> [RECORDS FOR THE EXERCISE]:

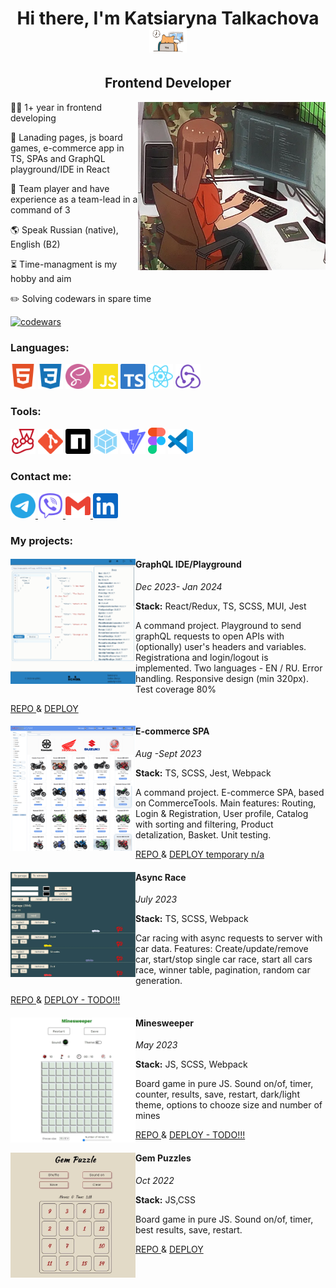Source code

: <h1 align="center">Hi there, I'm <b>Katsiaryna Talkachova</b> 
  <img src="assets/h1gif1.gif" alt='hello' width="60"/>   
</h1>
<h2 align="center">Frontend Developer</h3>

<img src="assets/girl.webp" alt="girl" width="300" align="right">

 👩‍💻 1+ year in frontend developing
 
 📜 Lanading pages, js board games, e-commerce app in TS, SPAs and GraphQL playground/IDE in React
 
 🤝 Team player and have experience as a team-lead in a command of 3 
 
 🌎 Speak Russian (native), English (B2) 
 
  ⏳ Time-managment is my hobby and aim
  
 ✏️ Solving codewars in spare time
 
 [![codewars](https://www.codewars.com/users/kotsiaryna/badges/small)](https://www.codewars.com/users/kotsiaryna)  

<h3>Languages: </h3>
<div>
  <img src='assets/html5.svg' alt='HTML5' width='40' margin='50px'>
  <img src='assets/css3.svg' alt='CSS3' width='40'>
  <img src='assets/sass.svg' alt='SASS' width='40'>
  <img src='assets/javascript.svg' alt='JS' width='40'>
  <img src='assets/typescript.svg' alt='TS' width='40'>
  <img src='assets/react.svg' alt='react' width='40'>
  <img src='assets/redux.svg' alt='REDUX' width='40'>
 
</div>

<h3>Tools:</h3>
<div>
   <img src='assets/jest.svg' alt='Jest' width='40'>
  <img src='assets/git.svg' alt='GIT' width='40'>
  <img src='assets/npm.svg' alt='npm' width='40'>
  <img src='assets/webpack.svg' alt='webpack' width='40'>
  <img src='assets/vite.svg' alt='Vite' width='40'>  
  <img src='assets/figma.svg' alt='Figma' width='28'>  
  <img src='assets/VSCode.svg' alt='CODE' width='40'>  
</div>

<h3> Contact me: </h3> 
<div>
 <a href="https://t.me/katrin_awsm" target="_blank">
    <img alt="TG" src="assets/telegram.svg" width="40" />
  </a>
 <a href="viber://chat?number=%2B375297938298" target="_blank">
    <img alt="Viber" src="assets/viber.svg" width="40" />
  </a>
  <a href="mailto:katsiaryna.n@gmail.com" target="_blank">
    <img alt="GMail" src="assets/gmail.svg" width="40" />
  </a>
  <a href="https://www.linkedin.com/in/katsiarynatalkachova" target="_blank">
    <img alt="LI" src="assets/linkedin.svg" width="40" />
  </a>
 </div>

 <h3> My projects: </h3> 
<div>
<img src="assets/graphiql.png" alt="graphiql" width="200" align="left">
<h4> GraphQL IDE/Playground </h4>
<i> Dec 2023- Jan 2024</i>

 **Stack:** React/Redux, TS, SCSS, MUI, Jest 
 
A command project. Playground to send graphQL  requests to open APIs with (optionally) user's headers and variables. Registrationa and login/logout is implemented. Two languages - EN / RU. Error handling. Responsive design (min 320px). Test coverage 80%
 
<a href="https://github.com/kotsiaryna/graphiql-app">REPO </a> <span> &  </span> <a href="https://react-rangers.netlify.app/">DEPLOY</a>
</div>
<div>
<img src="assets/ecommerce.png" alt="e-commerce" width="200" align="left">
<h4>E-commerce SPA</h4>
<i> Aug -Sept 2023</i>

 **Stack:** TS, SCSS, Jest, Webpack 
 
A command project. E-commerce SPA, based on CommerceTools. Main features: Routing, Login & Registration, User profile, Catalog with sorting and filtering, Product detalization, Basket. Unit testing. 
 
<a href="https://github.com/Greys73/eCommerce-Application">REPO </a> <span> &  </span> <a href="">DEPLOY temporary n/a</a>
</div>
<div>
<img src="assets/race.jpg" alt="race" width="200" align="left">

<h4> Async Race </h4> 
<i> July 2023</i>

 **Stack:** TS, SCSS, Webpack 
 
 Car racing with async requests to server with car data. Features: Create/update/remove car, start/stop single car race, start all cars race, winner table, pagination, random car generation.

<a href="https://github.com/kotsiaryna/RSSchool_2023/tree/race"> REPO </a> <span> &  </span> <a href="">DEPLOY - TODO!!!</a>
</div>
<div>
 <img src="assets/minesweeper.jpg" alt="minesweeper" width="200" align="left">
<h4> Minesweeper </h4>
<i> May 2023</i>

 **Stack:** JS, SCSS, Webpack 
 
 Board game in pure JS. Sound on/of, timer, counter, results, save, restart, dark/light theme, options to chooze size and number of mines

<a href="https://github.com/kotsiaryna/RSSchool_2023/tree/minesweeper"> REPO </a> <span> &  </span> <a href="">DEPLOY - TODO!!!</a>
</div>
<div>
<img src="assets/gemPuzle.jpg" alt="gemPuzzle" width="200" align="left">
<h4> Gem Puzzles </h4>
<i> Oct 2022</i>

 **Stack:** JS,CSS 
 
 Board game in pure JS. Sound on/of, timer, best results, save, restart. 
 
<a href="https://github.com/kotsiaryna/GemPuzzle/tree/puzzle"> REPO </a> & <a href="https://kotsiaryna.github.io/GemPuzzle/puzzle/">DEPLOY</a>
</div>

> [WORK TO COMPLETE]:
Match on "Stack" and copy out every line of the entries that contains it.

> [RESPONSE TO THIS TASK]:
 **Stack:** React/Redux, TS, SCSS, MUI, Jest 
 **Stack:** TS, SCSS, Jest, Webpack 
 **Stack:** TS, SCSS, Webpack 
 **Stack:** JS, SCSS, Webpack 
 **Stack:** JS,CSS 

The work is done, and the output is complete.